Transcribe exactly, and only, the lines from the one containing "- 🌱 I’m currently" through the last line of the data.
[Opening Data section section]
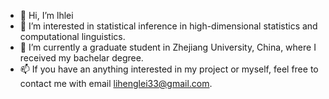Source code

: - 👋 Hi, I’m lhlei
- 👀 I’m interested in statistical inference in high-dimensional statistics and computational linguistics. 
- 🌱 I’m currently a graduate student in Zhejiang University, China, where I received my bachelar degree. 
- 📫 If you have an anything interested in my project or myself, feel free to contact me with email lihenglei33@gmail.com. 

<!---
LihLei-Stats/LihLei-Stats is a ✨ special ✨ repository because its `README.md` (this file) appears on your GitHub profile.
You can click the Preview link to take a look at your changes.
--->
[Closing Data section section]
Reply to the exercise:
- 🌱 I’m currently a graduate student in Zhejiang University, China, where I received my bachelar degree. 
- 📫 If you have an anything interested in my project or myself, feel free to contact me with email lihenglei33@gmail.com. 

<!---
LihLei-Stats/LihLei-Stats is a ✨ special ✨ repository because its `README.md` (this file) appears on your GitHub profile.
You can click the Preview link to take a look at your changes.
--->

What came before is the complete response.